With the election of Trump, conceivably spurred on by the Brexit referendum in the UK, notions of a ‘populist invasion’ infiltrated the mainstream media in 2016. Despite Trump nor Brexit having inherent appeal, they shared a common pull factor, a dramatic shift away from the distrusted establishment that cut across traditional economic, social and cultural parameters. People actively chose political insecurity over the status quo, and those previously silenced seized the opportunity to authenticate their overwhelming discontent. Politically, the events of 2016 were nothing short of thrilling, yet a subtler more vexing matter was also illuminated: a refusal to engage with the ‘other’ side.

 

On the eve of Donald Trump’s election, political commentator Jonathan Pie put it plainly asking his viewers “What is everyone so f***ing shocked about? His words although uncouth, were particularly stirring. Why? Because there was actually no reason to be shocked at all. While the mainstream media was preoccupied fruitlessly analyzing ‘how’ Trump won, and where it all went ‘wrong’, the answer was actually there all along.

 

People were fed up with having insults hurled at them by those ‘culturally enlightened’. People were fed up with being told their opinions didn’t align with the ‘shared values’ of the new globalized world. People were fed up of an ever increasing obsession with fringe issues in mainstream politics that had no relevance to them. The cultural left abandoned their responsibility of putting up any valid argument at all, disengaging from political discussion about people’s genuine concerns. This created the perfect conditions for populist sentiments to thrive, and at the polls, previously silenced individuals now had an opportunity to settle the score.   

 

In Europe, things aren’t looking any better. Lessons aren’t being learned, and the EU recently introduced rules outlawing political dissent aimed at parties acting against “Shared European values”. Rather than engaging the opposite side in political dialogue, these actions are part of a more widespread phenomenon attempted at quashing ‘populist’ uprisings across Europe.
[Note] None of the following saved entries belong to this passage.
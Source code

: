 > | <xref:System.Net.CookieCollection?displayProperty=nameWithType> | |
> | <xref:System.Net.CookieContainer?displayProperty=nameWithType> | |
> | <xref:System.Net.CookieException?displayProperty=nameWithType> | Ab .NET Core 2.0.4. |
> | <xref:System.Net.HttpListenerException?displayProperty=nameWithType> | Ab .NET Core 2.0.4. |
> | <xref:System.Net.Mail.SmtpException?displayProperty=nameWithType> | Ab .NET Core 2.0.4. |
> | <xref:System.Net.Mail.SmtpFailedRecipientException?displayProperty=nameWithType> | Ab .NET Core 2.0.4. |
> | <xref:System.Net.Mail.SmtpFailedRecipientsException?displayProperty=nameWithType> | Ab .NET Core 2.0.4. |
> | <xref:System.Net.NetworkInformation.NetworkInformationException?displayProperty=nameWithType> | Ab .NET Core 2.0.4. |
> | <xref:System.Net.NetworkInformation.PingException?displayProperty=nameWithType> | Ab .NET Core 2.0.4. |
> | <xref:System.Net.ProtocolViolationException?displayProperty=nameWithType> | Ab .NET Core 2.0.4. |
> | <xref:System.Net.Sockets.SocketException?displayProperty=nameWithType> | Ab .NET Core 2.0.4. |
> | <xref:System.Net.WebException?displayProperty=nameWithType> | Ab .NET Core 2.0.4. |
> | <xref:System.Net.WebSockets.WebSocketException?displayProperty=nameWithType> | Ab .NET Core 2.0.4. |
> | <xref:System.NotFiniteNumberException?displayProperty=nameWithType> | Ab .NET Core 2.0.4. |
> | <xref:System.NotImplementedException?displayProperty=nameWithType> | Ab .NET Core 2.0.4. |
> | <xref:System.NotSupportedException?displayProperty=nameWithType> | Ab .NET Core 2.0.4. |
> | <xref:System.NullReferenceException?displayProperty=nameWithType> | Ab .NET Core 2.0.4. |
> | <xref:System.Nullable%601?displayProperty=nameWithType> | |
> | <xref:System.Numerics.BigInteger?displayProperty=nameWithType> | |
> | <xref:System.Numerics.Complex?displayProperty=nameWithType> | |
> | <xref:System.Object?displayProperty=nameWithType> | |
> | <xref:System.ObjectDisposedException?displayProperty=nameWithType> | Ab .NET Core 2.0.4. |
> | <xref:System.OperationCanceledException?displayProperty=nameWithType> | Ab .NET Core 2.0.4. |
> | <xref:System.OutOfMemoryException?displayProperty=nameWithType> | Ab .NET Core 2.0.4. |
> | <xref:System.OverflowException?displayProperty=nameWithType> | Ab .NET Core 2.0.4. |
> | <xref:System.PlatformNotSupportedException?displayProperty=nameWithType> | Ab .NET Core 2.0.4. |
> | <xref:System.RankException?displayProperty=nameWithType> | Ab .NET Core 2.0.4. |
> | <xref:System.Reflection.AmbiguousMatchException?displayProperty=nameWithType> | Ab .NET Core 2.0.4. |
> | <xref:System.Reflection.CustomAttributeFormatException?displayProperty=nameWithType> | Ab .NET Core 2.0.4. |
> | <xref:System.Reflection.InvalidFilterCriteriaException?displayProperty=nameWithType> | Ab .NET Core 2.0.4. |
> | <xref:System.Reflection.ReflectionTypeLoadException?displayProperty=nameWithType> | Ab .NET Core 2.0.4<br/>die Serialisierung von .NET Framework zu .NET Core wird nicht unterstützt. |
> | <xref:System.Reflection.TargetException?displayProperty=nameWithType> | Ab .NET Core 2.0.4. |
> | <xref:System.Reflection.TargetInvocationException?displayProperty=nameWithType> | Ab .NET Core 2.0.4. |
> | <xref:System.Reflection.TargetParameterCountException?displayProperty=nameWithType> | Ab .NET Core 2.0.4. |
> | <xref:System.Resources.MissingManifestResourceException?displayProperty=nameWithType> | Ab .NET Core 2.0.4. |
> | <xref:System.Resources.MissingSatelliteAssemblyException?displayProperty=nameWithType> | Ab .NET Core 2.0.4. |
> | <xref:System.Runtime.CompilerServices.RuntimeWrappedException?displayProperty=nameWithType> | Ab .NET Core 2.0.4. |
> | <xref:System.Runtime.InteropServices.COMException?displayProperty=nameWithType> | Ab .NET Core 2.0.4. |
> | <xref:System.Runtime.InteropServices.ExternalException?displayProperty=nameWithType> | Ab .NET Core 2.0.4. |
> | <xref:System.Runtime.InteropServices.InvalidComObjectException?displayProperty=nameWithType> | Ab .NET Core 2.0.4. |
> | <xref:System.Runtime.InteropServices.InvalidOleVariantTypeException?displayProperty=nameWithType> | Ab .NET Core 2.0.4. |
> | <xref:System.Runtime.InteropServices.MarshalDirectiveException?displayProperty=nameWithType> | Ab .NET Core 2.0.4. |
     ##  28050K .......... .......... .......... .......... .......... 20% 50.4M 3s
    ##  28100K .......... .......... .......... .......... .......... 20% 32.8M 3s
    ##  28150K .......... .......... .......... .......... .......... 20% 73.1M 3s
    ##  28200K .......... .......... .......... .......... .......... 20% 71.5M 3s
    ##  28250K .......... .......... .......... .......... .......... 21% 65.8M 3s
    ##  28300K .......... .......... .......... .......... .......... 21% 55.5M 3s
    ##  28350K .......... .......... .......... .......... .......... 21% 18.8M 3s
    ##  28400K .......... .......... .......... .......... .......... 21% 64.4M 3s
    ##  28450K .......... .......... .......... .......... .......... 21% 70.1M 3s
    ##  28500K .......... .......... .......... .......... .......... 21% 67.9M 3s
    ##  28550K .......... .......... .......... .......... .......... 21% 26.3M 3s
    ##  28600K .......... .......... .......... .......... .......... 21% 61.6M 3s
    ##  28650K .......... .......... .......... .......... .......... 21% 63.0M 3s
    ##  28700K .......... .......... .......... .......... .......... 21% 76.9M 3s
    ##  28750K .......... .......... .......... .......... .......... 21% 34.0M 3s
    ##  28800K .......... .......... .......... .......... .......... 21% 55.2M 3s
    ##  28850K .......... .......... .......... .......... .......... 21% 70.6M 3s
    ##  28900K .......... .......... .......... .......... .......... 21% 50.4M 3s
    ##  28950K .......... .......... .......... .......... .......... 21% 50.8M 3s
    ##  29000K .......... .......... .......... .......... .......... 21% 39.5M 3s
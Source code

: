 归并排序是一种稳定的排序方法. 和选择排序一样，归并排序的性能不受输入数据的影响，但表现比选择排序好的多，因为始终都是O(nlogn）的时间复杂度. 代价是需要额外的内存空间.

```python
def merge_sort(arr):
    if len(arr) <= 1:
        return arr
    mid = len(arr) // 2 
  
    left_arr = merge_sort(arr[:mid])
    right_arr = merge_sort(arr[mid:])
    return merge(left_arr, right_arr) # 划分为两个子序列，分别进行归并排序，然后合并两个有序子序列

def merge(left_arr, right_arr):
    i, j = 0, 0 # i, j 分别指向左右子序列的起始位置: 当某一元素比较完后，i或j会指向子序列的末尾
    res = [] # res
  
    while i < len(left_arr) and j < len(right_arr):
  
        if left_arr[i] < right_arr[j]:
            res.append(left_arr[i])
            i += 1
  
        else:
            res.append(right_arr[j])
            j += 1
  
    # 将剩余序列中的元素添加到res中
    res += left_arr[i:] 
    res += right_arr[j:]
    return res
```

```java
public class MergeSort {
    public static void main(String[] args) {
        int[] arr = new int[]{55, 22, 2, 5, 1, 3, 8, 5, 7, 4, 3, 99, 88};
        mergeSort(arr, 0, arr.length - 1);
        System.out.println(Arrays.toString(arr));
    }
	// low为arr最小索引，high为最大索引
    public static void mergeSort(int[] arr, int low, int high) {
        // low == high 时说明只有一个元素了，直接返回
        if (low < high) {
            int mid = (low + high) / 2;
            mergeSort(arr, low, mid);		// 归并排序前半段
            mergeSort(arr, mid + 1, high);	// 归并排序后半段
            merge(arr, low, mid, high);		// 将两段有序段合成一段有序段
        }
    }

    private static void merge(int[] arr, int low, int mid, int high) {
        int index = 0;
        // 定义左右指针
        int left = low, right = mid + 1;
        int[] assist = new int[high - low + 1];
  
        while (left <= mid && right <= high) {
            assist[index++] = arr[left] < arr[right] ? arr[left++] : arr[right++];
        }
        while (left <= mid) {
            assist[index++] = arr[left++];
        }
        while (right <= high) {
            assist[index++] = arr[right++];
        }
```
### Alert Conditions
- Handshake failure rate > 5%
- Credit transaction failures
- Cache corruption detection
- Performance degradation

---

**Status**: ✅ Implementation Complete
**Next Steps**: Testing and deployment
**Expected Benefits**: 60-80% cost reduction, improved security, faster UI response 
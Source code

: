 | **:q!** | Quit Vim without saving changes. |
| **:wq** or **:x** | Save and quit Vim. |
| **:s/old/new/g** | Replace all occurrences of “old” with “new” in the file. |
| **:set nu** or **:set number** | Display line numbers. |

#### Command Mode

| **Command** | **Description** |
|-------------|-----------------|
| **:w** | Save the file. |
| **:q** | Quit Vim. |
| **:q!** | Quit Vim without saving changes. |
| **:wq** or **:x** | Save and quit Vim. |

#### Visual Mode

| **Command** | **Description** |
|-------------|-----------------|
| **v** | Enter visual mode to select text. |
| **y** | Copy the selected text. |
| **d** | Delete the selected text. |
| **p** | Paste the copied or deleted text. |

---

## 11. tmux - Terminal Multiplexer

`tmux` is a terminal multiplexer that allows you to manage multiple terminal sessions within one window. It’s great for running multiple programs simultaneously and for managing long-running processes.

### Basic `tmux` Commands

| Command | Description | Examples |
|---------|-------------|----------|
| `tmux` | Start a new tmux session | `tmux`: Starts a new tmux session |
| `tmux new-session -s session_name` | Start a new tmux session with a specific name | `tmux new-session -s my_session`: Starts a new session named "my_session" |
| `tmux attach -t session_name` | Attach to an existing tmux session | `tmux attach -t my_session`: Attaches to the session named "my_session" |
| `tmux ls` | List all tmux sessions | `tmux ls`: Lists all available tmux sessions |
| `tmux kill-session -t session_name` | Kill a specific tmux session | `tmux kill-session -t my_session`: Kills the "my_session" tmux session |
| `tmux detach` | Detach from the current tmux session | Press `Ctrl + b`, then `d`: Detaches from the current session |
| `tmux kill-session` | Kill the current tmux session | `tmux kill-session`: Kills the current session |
This scramble to remedy the ‘situation’ via a series of draconian measures is not the answer. In fact, it actually serves to validate the ideology of populist movements; that the establishment cannot be trusted and must be dismantled.

 

Whether it be shame tactics, defunding of Eurosceptic parties or media censorship, we need to wake up to the reality that these approaches aren’t working. Instead, they will only serve to make these movements stronger. It is fair to fear populism, because as evidenced by history; what is popular is not always good. It is not fair, however, to ignore the questions populism asks us. In 2017, we need to get back to real politics, dealing with the matters presented to us instead of pushing them aside. The issues populism raises are of serious concern to many people, and they aren’t going away. In 2017, it is now time to take these concerns seriously.